Stored data:

>>>>>

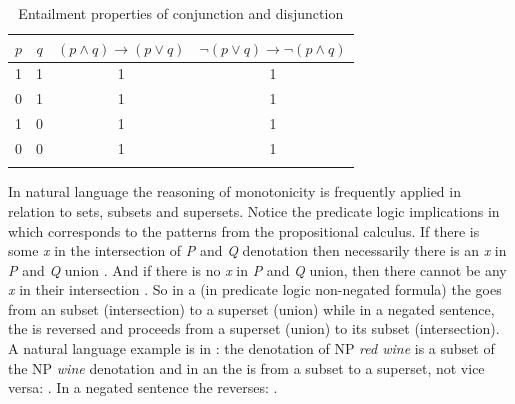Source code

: \documentclass[output=paper, colorlinks, citecolor=brown, newtxmath]{langsci/langscibook}
\begin{document}
\ea \label{ex-10} 
\z
\z

\begin{table}
\begin{tabularx}{0.65\textwidth}{cccc}
\lsptoprule
$p$\strut & $q$\strut & $(p\wedge q)\rightarrow(p\vee q)$\strut & $\neg (p\vee q)\rightarrow\neg(p\wedge q)$\strut
\tabularnewline
\midrule
1\strut & 1\strut & 1\strut & 1\strut \tabularnewline
0\strut & 1\strut & 1\strut & 1\strut \tabularnewline
1\strut & 0\strut & 1\strut & 1\strut \tabularnewline
0\strut & 0\strut & 1\strut & 1\strut \tabularnewline
\lspbottomrule

\end{tabularx}
\caption{Entailment properties of conjunction and disjunction}
     \label{table1}
\end{table}



\noindent In natural language the reasoning of monotonicity is frequently applied in relation to sets, subsets and supersets. Notice the predicate logic implications in  which corresponds to the patterns from the propositional calculus. If there is some \textit{x} in the intersection of \textit{P} and \textit{Q} denotation then necessarily there is an \textit{x} in \textit{P} and \textit{Q} union . And if there is no \textit{x} in \textit{P} and \textit{Q} union, then there cannot be any \textit{x} in their intersection . So in a  (in predicate logic non-negated formula) the  goes from an subset (intersection) to a superset (union) while in a negated sentence, the  is reversed and proceeds from a superset (union) to its subset (intersection). A natural language example is in : the denotation of NP \textit{red wine} is a subset of the NP \textit{wine} denotation and in an   the  is from a subset to a superset, not vice versa: . In a negated sentence the  reverses: .
\end{document}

<<<<<

Your copy of the records must be exact and must contain no pictures.

▸ Problem solution:
Source code

: \documentclass[output=paper, colorlinks, citecolor=brown, newtxmath]{langsci/langscibook}
\begin{document}
\ea \label{ex-10} 
\z
\z

\begin{table}
\begin{tabularx}{0.65\textwidth}{cccc}
\lsptoprule
$p$\strut & $q$\strut & $(p\wedge q)\rightarrow(p\vee q)$\strut & $\neg (p\vee q)\rightarrow\neg(p\wedge q)$\strut
\tabularnewline
\midrule
1\strut & 1\strut & 1\strut & 1\strut \tabularnewline
0\strut & 1\strut & 1\strut & 1\strut \tabularnewline
1\strut & 0\strut & 1\strut & 1\strut \tabularnewline
0\strut & 0\strut & 1\strut & 1\strut \tabularnewline
\lspbottomrule

\end{tabularx}
\caption{Entailment properties of conjunction and disjunction}
     \label{table1}
\end{table}



\noindent In natural language the reasoning of monotonicity is frequently applied in relation to sets, subsets and supersets. Notice the predicate logic implications in  which corresponds to the patterns from the propositional calculus. If there is some \textit{x} in the intersection of \textit{P} and \textit{Q} denotation then necessarily there is an \textit{x} in \textit{P} and \textit{Q} union . And if there is no \textit{x} in \textit{P} and \textit{Q} union, then there cannot be any \textit{x} in their intersection . So in a  (in predicate logic non-negated formula) the  goes from an subset (intersection) to a superset (union) while in a negated sentence, the  is reversed and proceeds from a superset (union) to its subset (intersection). A natural language example is in : the denotation of NP \textit{red wine} is a subset of the NP \textit{wine} denotation and in an   the  is from a subset to a superset, not vice versa: . In a negated sentence the  reverses: .
\end{document}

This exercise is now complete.